● What to do
Record by record, give the entire listing again exactly.
------------------------
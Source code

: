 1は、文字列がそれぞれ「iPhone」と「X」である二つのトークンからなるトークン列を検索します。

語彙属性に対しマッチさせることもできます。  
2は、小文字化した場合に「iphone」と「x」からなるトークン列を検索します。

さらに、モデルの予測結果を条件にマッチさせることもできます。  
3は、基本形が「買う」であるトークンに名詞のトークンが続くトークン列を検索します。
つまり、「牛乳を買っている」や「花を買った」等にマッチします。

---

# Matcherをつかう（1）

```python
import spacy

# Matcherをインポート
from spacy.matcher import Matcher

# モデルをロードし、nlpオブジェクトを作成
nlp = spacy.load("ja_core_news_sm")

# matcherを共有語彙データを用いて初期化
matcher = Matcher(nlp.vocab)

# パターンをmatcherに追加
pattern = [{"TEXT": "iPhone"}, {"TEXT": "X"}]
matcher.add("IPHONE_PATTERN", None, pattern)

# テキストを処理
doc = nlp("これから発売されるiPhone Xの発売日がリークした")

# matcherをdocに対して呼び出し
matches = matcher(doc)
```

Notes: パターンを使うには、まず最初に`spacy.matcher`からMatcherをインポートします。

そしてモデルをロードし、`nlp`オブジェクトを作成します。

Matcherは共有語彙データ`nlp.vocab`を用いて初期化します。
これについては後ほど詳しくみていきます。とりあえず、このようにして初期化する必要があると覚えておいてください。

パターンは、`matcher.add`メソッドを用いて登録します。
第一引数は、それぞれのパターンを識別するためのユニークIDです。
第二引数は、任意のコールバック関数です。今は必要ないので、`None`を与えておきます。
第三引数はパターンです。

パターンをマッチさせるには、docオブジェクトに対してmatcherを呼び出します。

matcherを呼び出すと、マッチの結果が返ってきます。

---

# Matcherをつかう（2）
------------------------
● Task solution
Source code

: 1は、文字列がそれぞれ「iPhone」と「X」である二つのトークンからなるトークン列を検索します。

語彙属性に対しマッチさせることもできます。  
2は、小文字化した場合に「iphone」と「x」からなるトークン列を検索します。

さらに、モデルの予測結果を条件にマッチさせることもできます。  
3は、基本形が「買う」であるトークンに名詞のトークンが続くトークン列を検索します。
つまり、「牛乳を買っている」や「花を買った」等にマッチします。

---

# Matcherをつかう（1）

```python
import spacy

# Matcherをインポート
from spacy.matcher import Matcher

# モデルをロードし、nlpオブジェクトを作成
nlp = spacy.load("ja_core_news_sm")

# matcherを共有語彙データを用いて初期化
matcher = Matcher(nlp.vocab)

# パターンをmatcherに追加
pattern = [{"TEXT": "iPhone"}, {"TEXT": "X"}]
matcher.add("IPHONE_PATTERN", None, pattern)

# テキストを処理
doc = nlp("これから発売されるiPhone Xの発売日がリークした")

# matcherをdocに対して呼び出し
matches = matcher(doc)
```

Notes: パターンを使うには、まず最初に`spacy.matcher`からMatcherをインポートします。

そしてモデルをロードし、`nlp`オブジェクトを作成します。

Matcherは共有語彙データ`nlp.vocab`を用いて初期化します。
これについては後ほど詳しくみていきます。とりあえず、このようにして初期化する必要があると覚えておいてください。

パターンは、`matcher.add`メソッドを用いて登録します。
第一引数は、それぞれのパターンを識別するためのユニークIDです。
第二引数は、任意のコールバック関数です。今は必要ないので、`None`を与えておきます。
第三引数はパターンです。

パターンをマッチさせるには、docオブジェクトに対してmatcherを呼び出します。

matcherを呼び出すと、マッチの結果が返ってきます。

---

# Matcherをつかう（2）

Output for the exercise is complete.